### WHAT NEEDS TO BE DONE
The records follow. Retype them without a single change.

### RECORDS FOR THIS EXERCISE
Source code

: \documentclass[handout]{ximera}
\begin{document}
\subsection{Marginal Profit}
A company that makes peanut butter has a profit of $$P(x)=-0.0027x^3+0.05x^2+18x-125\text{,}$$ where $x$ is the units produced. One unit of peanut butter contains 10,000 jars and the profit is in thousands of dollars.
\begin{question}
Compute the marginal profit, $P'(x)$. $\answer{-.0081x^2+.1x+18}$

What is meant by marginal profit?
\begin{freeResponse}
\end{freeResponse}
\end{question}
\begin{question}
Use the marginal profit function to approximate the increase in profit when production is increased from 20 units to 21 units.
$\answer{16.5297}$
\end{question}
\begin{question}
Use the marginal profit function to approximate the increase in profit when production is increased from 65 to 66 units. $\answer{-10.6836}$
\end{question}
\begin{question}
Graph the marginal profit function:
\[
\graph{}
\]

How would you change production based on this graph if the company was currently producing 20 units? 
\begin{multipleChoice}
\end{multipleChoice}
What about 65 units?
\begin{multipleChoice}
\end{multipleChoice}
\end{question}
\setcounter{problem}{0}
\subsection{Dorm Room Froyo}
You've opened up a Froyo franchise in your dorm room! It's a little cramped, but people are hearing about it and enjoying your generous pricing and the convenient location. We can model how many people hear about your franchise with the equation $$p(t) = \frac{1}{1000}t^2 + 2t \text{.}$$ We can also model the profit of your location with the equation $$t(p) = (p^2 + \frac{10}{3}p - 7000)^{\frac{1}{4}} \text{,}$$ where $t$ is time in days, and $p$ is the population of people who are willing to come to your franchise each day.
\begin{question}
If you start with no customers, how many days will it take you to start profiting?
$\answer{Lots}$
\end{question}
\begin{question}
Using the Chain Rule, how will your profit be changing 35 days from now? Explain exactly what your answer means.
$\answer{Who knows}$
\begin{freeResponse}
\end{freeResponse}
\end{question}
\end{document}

### RESPONSE TO THIS EXERCISE
Source code

: \documentclass[handout]{ximera}
\begin{document}
\subsection{Marginal Profit}
A company that makes peanut butter has a profit of $$P(x)=-0.0027x^3+0.05x^2+18x-125\text{,}$$ where $x$ is the units produced. One unit of peanut butter contains 10,000 jars and the profit is in thousands of dollars.
\begin{question}
Compute the marginal profit, $P'(x)$. $\answer{-.0081x^2+.1x+18}$

What is meant by marginal profit?
\begin{freeResponse}
\end{freeResponse}
\end{question}
\begin{question}
Use the marginal profit function to approximate the increase in profit when production is increased from 20 units to 21 units.
$\answer{16.5297}$
\end{question}
\begin{question}
Use the marginal profit function to approximate the increase in profit when production is increased from 65 to 66 units. $\answer{-10.6836}$
\end{question}
\begin{question}
Graph the marginal profit function:
\[
\graph{}
\]

How would you change production based on this graph if the company was currently producing 20 units? 
\begin{multipleChoice}
\end{multipleChoice}
What about 65 units?
\begin{multipleChoice}
\end{multipleChoice}
\end{question}
\setcounter{problem}{0}
\subsection{Dorm Room Froyo}
You've opened up a Froyo franchise in your dorm room! It's a little cramped, but people are hearing about it and enjoying your generous pricing and the convenient location. We can model how many people hear about your franchise with the equation $$p(t) = \frac{1}{1000}t^2 + 2t \text{.}$$ We can also model the profit of your location with the equation $$t(p) = (p^2 + \frac{10}{3}p - 7000)^{\frac{1}{4}} \text{,}$$ where $t$ is time in days, and $p$ is the population of people who are willing to come to your franchise each day.
\begin{question}
If you start with no customers, how many days will it take you to start profiting?
$\answer{Lots}$
\end{question}
\begin{question}
Using the Chain Rule, how will your profit be changing 35 days from now? Explain exactly what your answer means.
$\answer{Who knows}$
\begin{freeResponse}
\end{freeResponse}
\end{question}
\end{document}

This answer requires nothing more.